==== Information

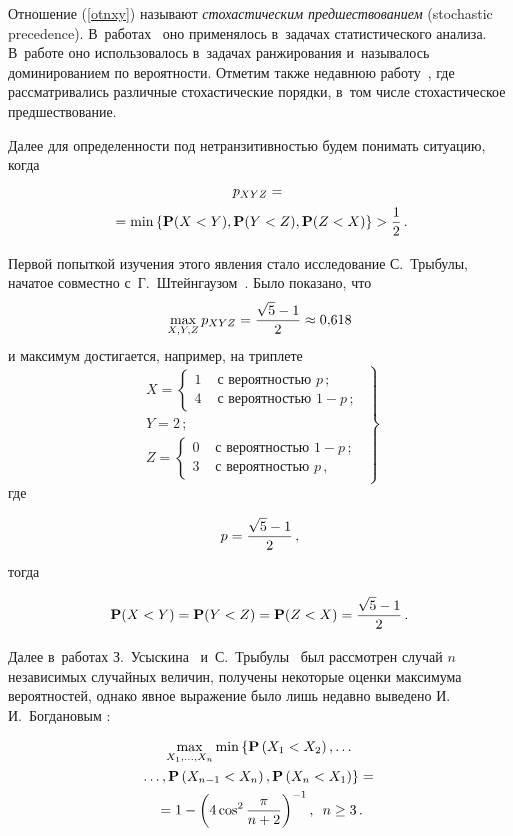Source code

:\begin{multicols}{2}
Отношение (\ref{otnxy}) называют 
\textit{стохастическим предшествованием} (stochastic pre\-ce\-den\-ce).
В~работах~\cite{Arc, Bols} оно применялось в~задачах статистического анализа. 
В~работе \cite{Shah} оно
использовалось в~задачах ранжирования и~называлось доминированием по вероятности. 
Отметим также недавнюю работу~\cite{Lep}, где рассматривались различные стохастические порядки, в~том числе
стохастическое предшествование.

Далее для определенности под не\-тран\-зи\-тив\-ностью будем понимать ситуацию, когда
\begin{multline*}
p_{XYZ}={}\\
{}=\min\left\{\mathbf{P}(X<Y),\mathbf{P}(Y<Z),\mathbf{P}(Z<X)\right\}>\displaystyle\frac{\displaystyle 1\mathstrut}{\displaystyle 2\mathstrut}\,.
\end{multline*}

Первой попыткой изучения этого явления стало исследование С.~Тры\-бу\-лы, 
начатое совместно с~Г.~Штейнгаузом~\cite{TrybS, Tryb}. Было показано, что
$$
\max\limits_{X,Y,Z}p_{XYZ}=\displaystyle\frac{\displaystyle \sqrt{5}-1\mathstrut}{\displaystyle 2\mathstrut}\approx 0{,}618
$$
и максимум достигается, например, на триплете
\begin{equation}
\label{tripl0}
\left.
\begin{array}{l}
X=\left\{\begin{array}{ll}
1 & \mbox{ с~вероятностью } p\,;\\[6pt]
4 & \mbox{ с~вероятностью } 1-p\,;
\end{array}\right.\\[12pt]
Y=2\,;\\[6pt]
Z=\left\{\begin{array}{ll}
0 & \mbox{ с~вероятностью } 1-p\,;\\[6pt]
3 & \mbox{ с~вероятностью } p\,,
\end{array}\right.
\end{array}
\right\}
\end{equation}
где

\noindent
$$
p=\displaystyle\frac{\displaystyle \sqrt{5}-1\mathstrut}{\displaystyle 2\mathstrut}\,,
$$
тогда

\noindent
$$
\mathbf{P}(X<Y)=\mathbf{P}(Y<Z)=\mathbf{P}(Z<X)=\displaystyle\frac{\displaystyle \sqrt{5}-1\mathstrut}{\displaystyle 2\mathstrut}\,.
$$

Далее в~работах З.~Усыскина~\cite{Usys} и~С.~Тры\-булы~\cite{Tryb2}
 был рассмотрен случай $n$ независимых случайных величин, получены некоторые оценки максимума вероятностей, однако явное выражение было
лишь недавно выведено И.\,И.~Богдановым \cite{Bogd}:

\noindent
\begin{multline*}
\max\limits_{X_1,\dots, X_n}\min\left\{{\bf P}\left(X_1<X_2\right),\ldots\right.\\
\left.\ldots,\mathbf{P}
\left(X_{n-1}<X_n\right),\mathbf{P}\left(X_n<X_1\right)\right\}={}\\ 
{}=1-\left(4\cos^2\displaystyle\frac{\displaystyle \pi\mathstrut}{\displaystyle n+2\mathstrut}\right)^{-1},\enskip n\ge 3\,.
\end{multline*}


\end{multicols}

========

What is being asked
Write out everything in the data word for word. Omit each picture.

Solution for this problem
Source code

:\begin{multicols}{2}
Отношение (\ref{otnxy}) называют 
\textit{стохастическим предшествованием} (stochastic pre\-ce\-den\-ce).
В~работах~\cite{Arc, Bols} оно применялось в~задачах статистического анализа. 
В~работе \cite{Shah} оно
использовалось в~задачах ранжирования и~называлось доминированием по вероятности. 
Отметим также недавнюю работу~\cite{Lep}, где рассматривались различные стохастические порядки, в~том числе
стохастическое предшествование.

Далее для определенности под не\-тран\-зи\-тив\-ностью будем понимать ситуацию, когда
\begin{multline*}
p_{XYZ}={}\\
{}=\min\left\{\mathbf{P}(X<Y),\mathbf{P}(Y<Z),\mathbf{P}(Z<X)\right\}>\displaystyle\frac{\displaystyle 1\mathstrut}{\displaystyle 2\mathstrut}\,.
\end{multline*}

Первой попыткой изучения этого явления стало исследование С.~Тры\-бу\-лы, 
начатое совместно с~Г.~Штейнгаузом~\cite{TrybS, Tryb}. Было показано, что
$$
\max\limits_{X,Y,Z}p_{XYZ}=\displaystyle\frac{\displaystyle \sqrt{5}-1\mathstrut}{\displaystyle 2\mathstrut}\approx 0{,}618
$$
и максимум достигается, например, на триплете
\begin{equation}
\label{tripl0}
\left.
\begin{array}{l}
X=\left\{\begin{array}{ll}
1 & \mbox{ с~вероятностью } p\,;\\[6pt]
4 & \mbox{ с~вероятностью } 1-p\,;
\end{array}\right.\\[12pt]
Y=2\,;\\[6pt]
Z=\left\{\begin{array}{ll}
0 & \mbox{ с~вероятностью } 1-p\,;\\[6pt]
3 & \mbox{ с~вероятностью } p\,,
\end{array}\right.
\end{array}
\right\}
\end{equation}
где

\noindent
$$
p=\displaystyle\frac{\displaystyle \sqrt{5}-1\mathstrut}{\displaystyle 2\mathstrut}\,,
$$
тогда

\noindent
$$
\mathbf{P}(X<Y)=\mathbf{P}(Y<Z)=\mathbf{P}(Z<X)=\displaystyle\frac{\displaystyle \sqrt{5}-1\mathstrut}{\displaystyle 2\mathstrut}\,.
$$

Далее в~работах З.~Усыскина~\cite{Usys} и~С.~Тры\-булы~\cite{Tryb2}
 был рассмотрен случай $n$ независимых случайных величин, получены некоторые оценки максимума вероятностей, однако явное выражение было
лишь недавно выведено И.\,И.~Богдановым \cite{Bogd}:

\noindent
\begin{multline*}
\max\limits_{X_1,\dots, X_n}\min\left\{{\bf P}\left(X_1<X_2\right),\ldots\right.\\
\left.\ldots,\mathbf{P}
\left(X_{n-1}<X_n\right),\mathbf{P}\left(X_n<X_1\right)\right\}={}\\ 
{}=1-\left(4\cos^2\displaystyle\frac{\displaystyle \pi\mathstrut}{\displaystyle n+2\mathstrut}\right)^{-1},\enskip n\ge 3\,.
\end{multline*}


\end{multicols}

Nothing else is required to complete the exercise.